Quem somos
A ABTCP se destaca como uma organização que vai além das associações profissionais convencionais. Não estamos aqui para solicitar permissões ou para barganhar pequenas concessões com os empregadores. Nossa missão é combater a exploração que permeia o setor de comunicação e publicidade em nosso país.
Estamos imersos no universo das palavras, imagens, desenhos e ideias. Somos jornalistas que investigam mesmo sendo silenciados, publicitários que desenvolvem campanhas enquanto são explorados, e designers que criam identidades enquanto sua própria classe é ignorada. Reconhecemos que nossa essência — pensamento, criatividade e percepção da realidade — é extraída de nós como o petróleo do solo, e em troca recebemos salários baixos, jornadas invisíveis, assédio sistêmico e a pressão da ideia de “transformar o trabalho em paixão”.
Essa associação surge de uma certeza inabalável: a disputa de classes se manifesta também no âmbito simbólico. Se o capitalismo depende de histórias para se manter, nós devemos assumir o controle dos instrumentos que nos permitem criar a narrativa de nossa própria libertação. Não somos apenas "talentos" ou "famílias criativas" — somos uma força de trabalho intelectual constantemente em conflito com uma lógica que nos vê como custos descartáveis e sujeitos à superexploração.

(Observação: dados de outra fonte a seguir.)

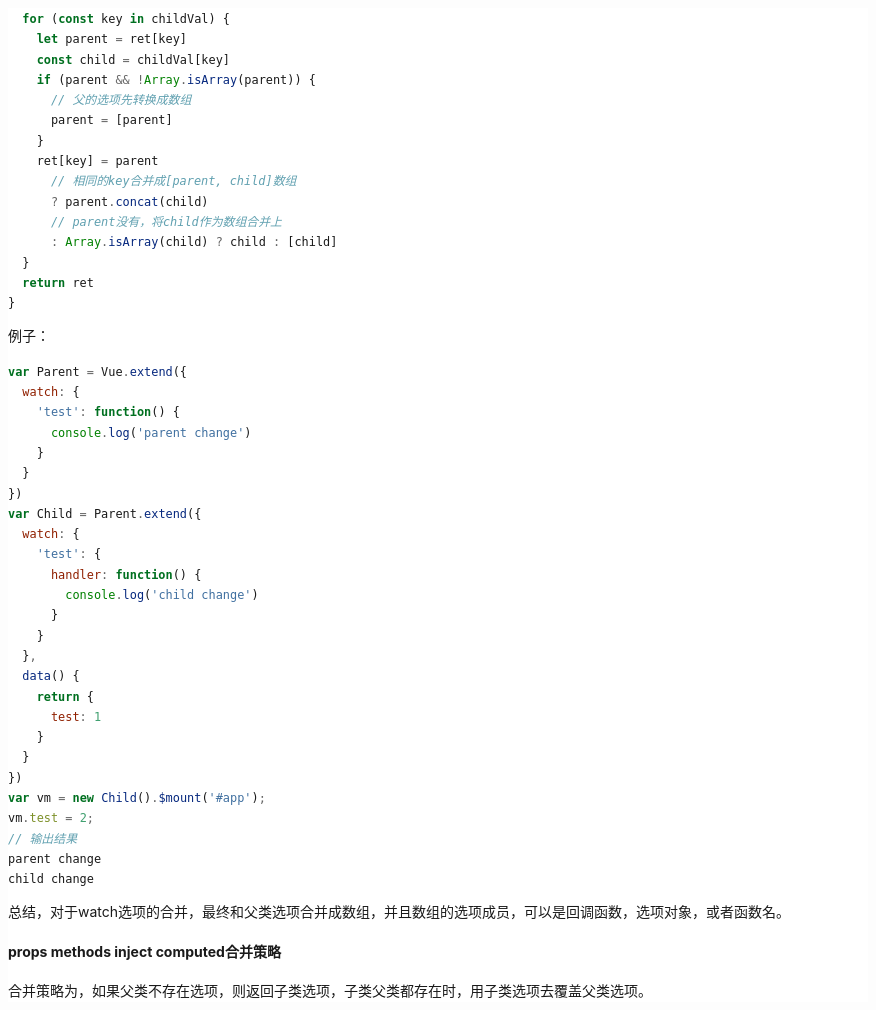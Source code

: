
 ```js
  for (const key in childVal) {
    let parent = ret[key]
    const child = childVal[key]
    if (parent && !Array.isArray(parent)) {
      // 父的选项先转换成数组
      parent = [parent]
    }
    ret[key] = parent
      // 相同的key合并成[parent, child]数组
      ? parent.concat(child)
      // parent没有，将child作为数组合并上
      : Array.isArray(child) ? child : [child]
  }
  return ret
}
```

例子：

```js
var Parent = Vue.extend({
  watch: {
    'test': function() {
      console.log('parent change')
    }
  }
})
var Child = Parent.extend({
  watch: {
    'test': {
      handler: function() {
        console.log('child change')
      }
    }
  },
  data() {
    return {
      test: 1
    }
  }
})
var vm = new Child().$mount('#app');
vm.test = 2;
// 输出结果
parent change
child change
```

总结，对于watch选项的合并，最终和父类选项合并成数组，并且数组的选项成员，可以是回调函数，选项对象，或者函数名。

#### props methods inject computed合并策略

合并策略为，如果父类不存在选项，则返回子类选项，子类父类都存在时，用子类选项去覆盖父类选项。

Nossa entidade é de orientação marxista, pois entendemos que a solução para a precarização sistemática dos setores de comunicação e publicidade não reside no empreendedorismo individual, nem na benevolência de empregadores generosos, nem na regulamentação modesta do Estado burguês. A resposta está na nossa mobilização coletiva, autônoma e combativa, edificada a partir da base da categoria, livre de líderes traidores, ilusões e receios.
Para nós, ser classista implica reconhecer que jornalistas de redação, publicitários de agências e designers de escritórios ocupam um espaço comum na criação, uma vez que todos nós somos trabalhadores da informação e da cultura. Somos sujeitos à exploração de longas jornadas que não estão refletidas em nossos salários, enfrentamos prazos que desconsideram nosso bem-estar e saúde.